Please copy every line of the data in which the string "multiply" appears.

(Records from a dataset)
═══

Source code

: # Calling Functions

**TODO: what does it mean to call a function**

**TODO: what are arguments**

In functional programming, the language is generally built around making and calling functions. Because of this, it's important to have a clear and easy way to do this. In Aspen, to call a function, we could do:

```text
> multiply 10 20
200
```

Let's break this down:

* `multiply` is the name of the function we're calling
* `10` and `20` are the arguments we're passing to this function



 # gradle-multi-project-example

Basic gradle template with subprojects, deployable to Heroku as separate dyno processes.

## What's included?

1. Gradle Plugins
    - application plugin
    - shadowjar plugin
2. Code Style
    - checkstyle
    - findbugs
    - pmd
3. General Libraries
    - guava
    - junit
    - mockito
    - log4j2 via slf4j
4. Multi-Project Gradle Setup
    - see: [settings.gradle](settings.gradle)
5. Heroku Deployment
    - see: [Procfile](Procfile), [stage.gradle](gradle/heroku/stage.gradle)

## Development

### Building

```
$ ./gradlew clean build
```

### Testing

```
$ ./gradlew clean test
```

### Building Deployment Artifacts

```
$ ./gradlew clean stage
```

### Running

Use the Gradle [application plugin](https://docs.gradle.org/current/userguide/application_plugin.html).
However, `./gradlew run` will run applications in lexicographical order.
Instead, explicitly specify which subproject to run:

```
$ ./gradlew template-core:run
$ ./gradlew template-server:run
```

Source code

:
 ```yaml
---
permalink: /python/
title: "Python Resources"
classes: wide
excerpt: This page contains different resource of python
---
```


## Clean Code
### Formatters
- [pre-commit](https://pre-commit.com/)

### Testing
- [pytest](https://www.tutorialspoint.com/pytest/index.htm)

═══

SOLUTION:
> multiply 10 20
* `multiply` is the name of the function we're calling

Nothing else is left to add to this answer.